6) “At the end of the paraphysiological range of motion, the limit of anatomical integrity is encountered. Movement beyond this limit results in damage to the capsular ligaments.”

7) These authors propose that manipulation inhibits pain by firing facet capsule mechanoreceptors, which in turn close the pain gate for the central transmission of pain.

8) In chronic low back pain, there is shortening of periarticular connective tissues and intra-articular adhesions may form. Manipulations [adjustments] can stretch or break these adhesions, which may give the patient a temporary increase in symptoms. This increase in symptoms should be controlled by the application of ice, not by abandoning additional manipulations [adjustments]. If manipulations [adjustments] are stopped, “further adhesion formation” may occur.

9) These authors do not recommend manipulation in cases of prolapsed disc with “marked neurological deficit.”

10) These authors show that specific chiropractic adjustments can essentially “fix” 81% of referred joint dysfunction and 48% of nerve compressive back pain syndromes in patients that are completely disabled and who have failed all prior treatment (including surgery), if they are appropriately adjusted daily for a period of at least 2 – 3 weeks.

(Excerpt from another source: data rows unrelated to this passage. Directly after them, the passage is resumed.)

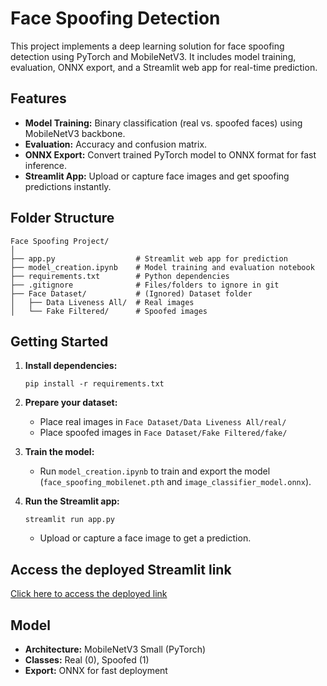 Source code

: # Face Spoofing Detection

This project implements a deep learning solution for face spoofing detection using PyTorch and MobileNetV3. It includes model training, evaluation, ONNX export, and a Streamlit web app for real-time prediction.

## Features

- **Model Training:** Binary classification (real vs. spoofed faces) using MobileNetV3 backbone.
- **Evaluation:** Accuracy and confusion matrix.
- **ONNX Export:** Convert trained PyTorch model to ONNX format for fast inference.
- **Streamlit App:** Upload or capture face images and get spoofing predictions instantly.

## Folder Structure

```
Face Spoofing Project/
│
├── app.py                  # Streamlit web app for prediction
├── model_creation.ipynb    # Model training and evaluation notebook
├── requirements.txt        # Python dependencies
├── .gitignore              # Files/folders to ignore in git
├── Face Dataset/           # (Ignored) Dataset folder
│   ├── Data Liveness All/  # Real images
│   └── Fake Filtered/      # Spoofed images
```

## Getting Started

1. **Install dependencies:**
   ```
   pip install -r requirements.txt
   ```

2. **Prepare your dataset:**
   - Place real images in `Face Dataset/Data Liveness All/real/`
   - Place spoofed images in `Face Dataset/Fake Filtered/fake/`

3. **Train the model:**
   - Run `model_creation.ipynb` to train and export the model (`face_spoofing_mobilenet.pth` and `image_classifier_model.onnx`).

4. **Run the Streamlit app:**
   ```
   streamlit run app.py
   ```
   - Upload or capture a face image to get a prediction.

## Access the deployed Streamlit link
[Click here to access the deployed link](https://valenreswara-face-spoofing.streamlit.app/)

## Model

- **Architecture:** MobileNetV3 Small (PyTorch)
- **Classes:** Real (0), Spoofed (1)
- **Export:** ONNX for fast deployment
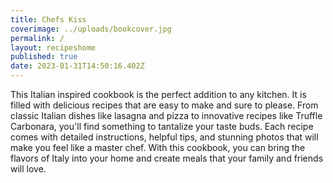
 ```yaml
---
title: Chefs Kiss
coverimage: ../uploads/bookcover.jpg
permalink: /
layout: recipeshome
published: true
date: 2023-01-31T14:50:16.402Z
---
```

This Italian inspired cookbook is the perfect addition to any kitchen. It is filled with delicious recipes that are easy to make and sure to please. From classic Italian dishes like lasagna and pizza to innovative recipes like Truffle Carbonara, you'll find something to tantalize your taste buds. Each recipe comes with detailed instructions, helpful tips, and stunning photos that will make you feel like a master chef. With this cookbook, you can bring the flavors of Italy into your home and create meals that your family and friends will love. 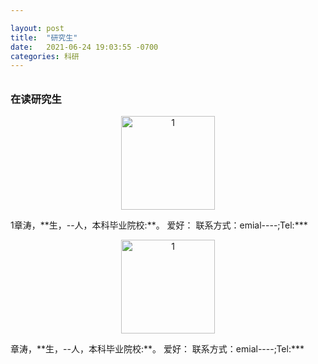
 ```yaml
---

layout: post
title:  "研究生"
date:   2021-06-24 19:03:55 -0700
categories: 科研
---
```

<h6>  </h6>

<h3>在读研究生</h3>

<p align="center">
<img src="https://andyandssj.github.io/lab4/assets/15.JPG" alt="1" style="width:150px; "/>
</p>
    1章涛，**生，--人，本科毕业院校:**。
    爱好：
    联系方式：emial----;Tel:***
<p align="center">
<img src="https://andyandssj.github.io/lab4/assets/8.JPG" alt="1" style="width:150px; "/>
</p>
    章涛，**生，--人，本科毕业院校:**。
    爱好：
    联系方式：emial----;Tel:***

<h6>  </h6>

<h6>  </h6>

11) “No patients were made worse by the manipulation, yet many experienced a increase in pain during the first week of treatment. Patients undergoing manipulative treatment must therefore be reassured that the initial discomfort is only temporary.”

12) “In our experience, anything less than two weeks of daily manipulation is inadequate for chronic low back pain patients.” [Very Important]

13) Radiographic evidence of motion segmental instability (from maximum flexion–extension lateral views) “was associated with a significantly poorer response to manipulation.”

14) “The physician who makes use of this [manipulation] resource will provide relief for many back pain patients.”